Broader economic trends also play their part. Real wages have not kept up with inflation, said De Grâce, meaning people have to do more with less. More Canadians are working part-time jobs as well.
The CPA said the survey highlights the growing number of Canadians unable to put away savings due to mounting debt and a weak economy.
Half of those polled said they are able to save five percent or less from their earnings, with 39 percent saying they’re “overwhelmed” by their debt.
The most common type of debt cited by respondents was a mortgage (26 percent), followed by credit-card debt (18 percent), car loans (17 percent), and a line of credit (16 percent).
Of those surveyed, 11 percent believe they’ll never be debt-free, with 22 percent specifying that their credit-card balance is the most difficult debt for them to pay down.
“A significant percentage of working Canadians carry debt, have a gloomy view of their local economy, and are fearful of rising interest rates, inflation, and costs of living,” Patrick Culhane, CPA president and chief executive, said in a release.
Of those surveyed, 36 percent said they don’t expect the economy to ever improve in the town or city they reside in.
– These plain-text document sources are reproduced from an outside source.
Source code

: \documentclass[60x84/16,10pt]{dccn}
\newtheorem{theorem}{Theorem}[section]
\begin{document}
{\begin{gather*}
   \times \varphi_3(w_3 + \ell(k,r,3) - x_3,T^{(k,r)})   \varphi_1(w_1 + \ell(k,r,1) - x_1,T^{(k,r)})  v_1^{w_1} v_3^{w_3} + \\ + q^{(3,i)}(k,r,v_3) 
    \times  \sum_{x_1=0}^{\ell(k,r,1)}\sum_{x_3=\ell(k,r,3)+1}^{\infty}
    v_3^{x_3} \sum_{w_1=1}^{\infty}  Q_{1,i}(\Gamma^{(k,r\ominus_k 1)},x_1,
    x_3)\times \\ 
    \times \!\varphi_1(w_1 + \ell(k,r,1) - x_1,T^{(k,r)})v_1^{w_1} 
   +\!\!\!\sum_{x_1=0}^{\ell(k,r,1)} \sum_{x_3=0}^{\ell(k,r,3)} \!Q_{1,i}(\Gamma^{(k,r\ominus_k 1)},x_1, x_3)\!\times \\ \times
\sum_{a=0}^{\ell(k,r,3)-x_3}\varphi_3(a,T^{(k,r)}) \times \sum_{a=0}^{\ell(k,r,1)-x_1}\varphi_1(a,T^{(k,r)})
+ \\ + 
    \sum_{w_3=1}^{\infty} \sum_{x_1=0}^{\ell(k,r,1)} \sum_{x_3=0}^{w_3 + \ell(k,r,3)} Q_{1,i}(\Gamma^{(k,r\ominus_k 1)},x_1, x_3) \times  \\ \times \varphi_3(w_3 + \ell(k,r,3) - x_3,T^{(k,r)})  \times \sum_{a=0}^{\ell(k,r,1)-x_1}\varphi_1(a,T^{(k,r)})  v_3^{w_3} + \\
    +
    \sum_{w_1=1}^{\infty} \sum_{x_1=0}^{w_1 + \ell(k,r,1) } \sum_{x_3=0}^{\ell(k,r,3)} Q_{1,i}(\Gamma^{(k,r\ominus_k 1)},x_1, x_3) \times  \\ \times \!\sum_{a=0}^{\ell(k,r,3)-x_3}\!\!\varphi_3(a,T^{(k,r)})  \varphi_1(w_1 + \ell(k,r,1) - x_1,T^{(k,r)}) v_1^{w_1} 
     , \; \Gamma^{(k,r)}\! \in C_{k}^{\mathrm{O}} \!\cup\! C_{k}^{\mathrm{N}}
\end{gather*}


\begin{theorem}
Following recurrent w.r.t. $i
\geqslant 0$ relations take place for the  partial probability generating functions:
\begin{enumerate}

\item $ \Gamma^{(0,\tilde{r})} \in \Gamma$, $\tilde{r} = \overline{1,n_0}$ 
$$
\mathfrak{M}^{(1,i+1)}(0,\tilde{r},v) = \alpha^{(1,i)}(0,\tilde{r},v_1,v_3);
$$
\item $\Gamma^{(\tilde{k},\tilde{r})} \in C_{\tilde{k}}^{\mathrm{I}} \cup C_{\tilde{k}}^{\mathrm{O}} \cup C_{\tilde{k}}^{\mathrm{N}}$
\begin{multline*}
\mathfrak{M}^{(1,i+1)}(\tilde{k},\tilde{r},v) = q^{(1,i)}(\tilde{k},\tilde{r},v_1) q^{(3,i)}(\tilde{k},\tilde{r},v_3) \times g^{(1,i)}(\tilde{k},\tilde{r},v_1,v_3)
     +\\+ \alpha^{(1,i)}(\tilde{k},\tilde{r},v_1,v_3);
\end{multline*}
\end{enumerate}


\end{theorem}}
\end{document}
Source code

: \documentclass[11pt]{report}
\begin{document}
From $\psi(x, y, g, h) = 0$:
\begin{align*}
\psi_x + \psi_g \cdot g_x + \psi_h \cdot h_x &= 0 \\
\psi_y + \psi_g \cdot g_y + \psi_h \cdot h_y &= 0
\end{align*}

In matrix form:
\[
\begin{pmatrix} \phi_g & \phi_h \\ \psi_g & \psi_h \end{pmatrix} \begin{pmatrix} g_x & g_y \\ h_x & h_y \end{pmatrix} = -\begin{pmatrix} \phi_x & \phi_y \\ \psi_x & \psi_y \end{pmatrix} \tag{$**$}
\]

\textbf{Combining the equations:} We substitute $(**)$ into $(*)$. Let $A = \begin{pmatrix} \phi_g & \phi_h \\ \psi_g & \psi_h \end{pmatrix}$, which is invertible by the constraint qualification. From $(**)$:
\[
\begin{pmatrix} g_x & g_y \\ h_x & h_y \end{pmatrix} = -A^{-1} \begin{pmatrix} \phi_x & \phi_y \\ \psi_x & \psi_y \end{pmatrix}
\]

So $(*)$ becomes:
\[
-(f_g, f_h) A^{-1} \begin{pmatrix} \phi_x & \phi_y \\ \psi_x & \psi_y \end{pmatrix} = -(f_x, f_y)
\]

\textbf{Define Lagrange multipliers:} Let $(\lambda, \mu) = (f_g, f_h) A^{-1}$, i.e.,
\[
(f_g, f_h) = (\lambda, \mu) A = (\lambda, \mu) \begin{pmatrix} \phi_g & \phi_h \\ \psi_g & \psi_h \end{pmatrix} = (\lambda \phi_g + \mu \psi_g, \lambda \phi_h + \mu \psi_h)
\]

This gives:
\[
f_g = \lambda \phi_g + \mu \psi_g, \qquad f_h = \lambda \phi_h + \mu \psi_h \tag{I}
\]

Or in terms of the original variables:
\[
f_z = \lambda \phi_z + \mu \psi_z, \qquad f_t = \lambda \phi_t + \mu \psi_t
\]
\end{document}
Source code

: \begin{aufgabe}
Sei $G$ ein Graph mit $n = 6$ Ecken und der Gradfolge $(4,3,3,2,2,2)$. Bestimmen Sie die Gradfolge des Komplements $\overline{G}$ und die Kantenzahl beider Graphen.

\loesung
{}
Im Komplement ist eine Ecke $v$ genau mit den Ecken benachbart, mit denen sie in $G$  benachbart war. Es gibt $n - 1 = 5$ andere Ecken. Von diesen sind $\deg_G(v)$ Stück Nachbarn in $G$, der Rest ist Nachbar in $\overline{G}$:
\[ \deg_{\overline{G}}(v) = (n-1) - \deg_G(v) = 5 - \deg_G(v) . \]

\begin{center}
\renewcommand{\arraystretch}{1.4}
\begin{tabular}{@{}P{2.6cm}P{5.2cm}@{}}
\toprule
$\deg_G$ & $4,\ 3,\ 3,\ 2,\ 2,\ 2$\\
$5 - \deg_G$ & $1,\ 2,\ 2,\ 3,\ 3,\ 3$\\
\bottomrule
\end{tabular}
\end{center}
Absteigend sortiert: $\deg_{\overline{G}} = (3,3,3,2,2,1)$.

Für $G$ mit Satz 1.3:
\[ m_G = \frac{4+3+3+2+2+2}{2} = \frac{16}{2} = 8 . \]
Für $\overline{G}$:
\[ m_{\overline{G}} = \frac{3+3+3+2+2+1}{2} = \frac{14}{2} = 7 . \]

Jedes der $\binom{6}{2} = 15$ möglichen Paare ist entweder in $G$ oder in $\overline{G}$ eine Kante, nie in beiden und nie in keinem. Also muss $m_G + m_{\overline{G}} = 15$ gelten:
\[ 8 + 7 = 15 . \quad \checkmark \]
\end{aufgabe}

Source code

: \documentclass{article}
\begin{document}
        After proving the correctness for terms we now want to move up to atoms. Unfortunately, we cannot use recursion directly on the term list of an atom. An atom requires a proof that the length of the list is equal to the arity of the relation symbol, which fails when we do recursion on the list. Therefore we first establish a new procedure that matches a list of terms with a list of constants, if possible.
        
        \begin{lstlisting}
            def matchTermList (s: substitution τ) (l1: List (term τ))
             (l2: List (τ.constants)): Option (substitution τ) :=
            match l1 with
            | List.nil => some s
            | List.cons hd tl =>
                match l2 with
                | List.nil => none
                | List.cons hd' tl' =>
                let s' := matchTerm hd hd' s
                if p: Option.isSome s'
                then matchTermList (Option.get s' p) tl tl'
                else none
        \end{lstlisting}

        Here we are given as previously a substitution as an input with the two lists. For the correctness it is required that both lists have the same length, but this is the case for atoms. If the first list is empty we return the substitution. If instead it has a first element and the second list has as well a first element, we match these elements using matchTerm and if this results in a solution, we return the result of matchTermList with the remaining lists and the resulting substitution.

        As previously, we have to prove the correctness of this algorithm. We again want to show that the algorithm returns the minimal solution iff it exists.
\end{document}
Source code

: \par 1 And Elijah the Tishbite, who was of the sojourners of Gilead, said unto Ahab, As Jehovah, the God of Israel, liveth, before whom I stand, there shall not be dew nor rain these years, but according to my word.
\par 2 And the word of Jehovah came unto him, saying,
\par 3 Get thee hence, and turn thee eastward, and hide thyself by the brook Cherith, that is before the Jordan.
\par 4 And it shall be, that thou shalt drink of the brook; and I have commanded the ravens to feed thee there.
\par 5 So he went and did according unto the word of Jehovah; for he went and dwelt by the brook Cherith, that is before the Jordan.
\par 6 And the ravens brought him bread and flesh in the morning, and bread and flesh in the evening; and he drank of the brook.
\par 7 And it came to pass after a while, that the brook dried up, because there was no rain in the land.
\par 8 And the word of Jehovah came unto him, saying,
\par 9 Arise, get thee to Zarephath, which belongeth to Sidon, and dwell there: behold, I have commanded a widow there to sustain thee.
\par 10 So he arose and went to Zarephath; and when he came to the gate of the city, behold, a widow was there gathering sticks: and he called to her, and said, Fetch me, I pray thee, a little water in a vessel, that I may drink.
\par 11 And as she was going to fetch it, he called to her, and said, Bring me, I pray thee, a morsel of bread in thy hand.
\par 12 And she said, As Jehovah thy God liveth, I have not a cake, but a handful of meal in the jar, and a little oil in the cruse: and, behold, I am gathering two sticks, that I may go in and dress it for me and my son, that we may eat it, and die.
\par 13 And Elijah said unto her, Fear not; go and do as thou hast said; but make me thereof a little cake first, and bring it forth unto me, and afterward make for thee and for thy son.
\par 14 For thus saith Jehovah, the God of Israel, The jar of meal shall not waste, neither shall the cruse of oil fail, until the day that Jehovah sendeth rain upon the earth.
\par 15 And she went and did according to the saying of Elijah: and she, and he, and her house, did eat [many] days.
That number marks a dramatic fall from 66 percent in 2009.
“We feel that is quite significant,” said De Grâce.
That pessimism is also reflected in the age people expect to retire, which jumped from 60 five years ago to 62 today.
Half of the survey respondents expect to need a nest egg of at least $1 million, with two-thirds saying they won’t be able to retire until they’re at least 60 years old.
Even with finances being at the forefront for many working Canadians, only 28 percent of those polled said a higher salary is their top priority compared with 48 percent who said they value a better work-life balance and healthy work environment more.
The 40-question survey was conducted online by Framework Partners between June 27 and Aug. 5. There was a total of 5,629 employees who responded from a number of sectors including forestry, manufacturing, government, oil, and retail.